Les nouvelles qu'on nous donne, ce qu'on peut en faire et en penser sans laisser passer une occasion de ricaner. Et la vie quotidienne, ses hauts et ses bas. Pas vraiment politiquement correct et rarement consensuel.
Sur son site Internet, le président du Conseil représentatif des institutions juives de France (CRIF), Richard Prasquier, a fustigé l'antisémitisme, ce "fléau dont nous savons qu'il est devenu de plus en plus important chez certains jeunes appartenant à la communauté arabo-musulmane en France".
Dimanche, sur Radio J, le ministre de l'intérieur, Manuel Valls, a lui aussi évoqué un antisémitisme "né dans nos quartiers, dans nos banlieues". A la question de savoir si cet antisémitisme serait le fait notamment de jeunes se revendiquant de l'islam, M. Valls a répondu : "Je le crains", tout en appelant à être "prudent dans les termes" et à ne pas jeter "l'opprobre (sur) nos concitoyens, notamment de confession musulmane".

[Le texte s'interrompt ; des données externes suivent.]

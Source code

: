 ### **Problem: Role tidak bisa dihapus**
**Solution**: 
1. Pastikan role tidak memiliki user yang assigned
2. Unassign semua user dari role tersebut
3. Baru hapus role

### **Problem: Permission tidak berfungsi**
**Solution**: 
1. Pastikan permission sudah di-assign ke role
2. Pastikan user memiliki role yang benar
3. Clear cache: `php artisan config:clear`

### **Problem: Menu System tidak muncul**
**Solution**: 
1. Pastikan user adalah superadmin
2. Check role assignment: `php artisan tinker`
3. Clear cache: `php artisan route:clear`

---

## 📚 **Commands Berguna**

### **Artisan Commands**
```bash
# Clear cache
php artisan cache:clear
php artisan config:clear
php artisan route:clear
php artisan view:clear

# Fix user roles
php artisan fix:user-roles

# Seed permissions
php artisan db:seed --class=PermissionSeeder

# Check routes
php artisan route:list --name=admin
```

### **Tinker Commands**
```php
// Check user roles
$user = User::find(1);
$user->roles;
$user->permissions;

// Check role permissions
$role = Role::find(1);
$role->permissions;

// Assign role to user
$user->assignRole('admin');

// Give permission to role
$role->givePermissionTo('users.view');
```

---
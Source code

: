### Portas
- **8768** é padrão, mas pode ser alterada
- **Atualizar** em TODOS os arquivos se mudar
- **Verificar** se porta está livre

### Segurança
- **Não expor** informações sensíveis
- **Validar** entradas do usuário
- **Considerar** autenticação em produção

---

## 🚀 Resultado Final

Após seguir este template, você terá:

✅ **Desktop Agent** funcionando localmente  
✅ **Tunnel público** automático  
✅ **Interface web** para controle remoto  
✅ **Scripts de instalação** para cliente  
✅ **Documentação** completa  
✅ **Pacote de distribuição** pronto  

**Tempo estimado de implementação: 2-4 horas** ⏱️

Le Conseil français du culte musulman (CFCM) a exprimé aujourd'hui "sa vive inquiétude face aux accusations autour de l'antisémitisme supposé des jeunes de confession musulmane". (source: LeMonde.fr)
Il suffit de s'entendre sur les termes. Ces jeunes ne sont pas le moins du monde antisémites. Ils sont anti-sionistes. Nuance!
Faute de pouvoir se payer le voyage en Israël, ils s'attaquent aux Juifs là où ils les trouvent.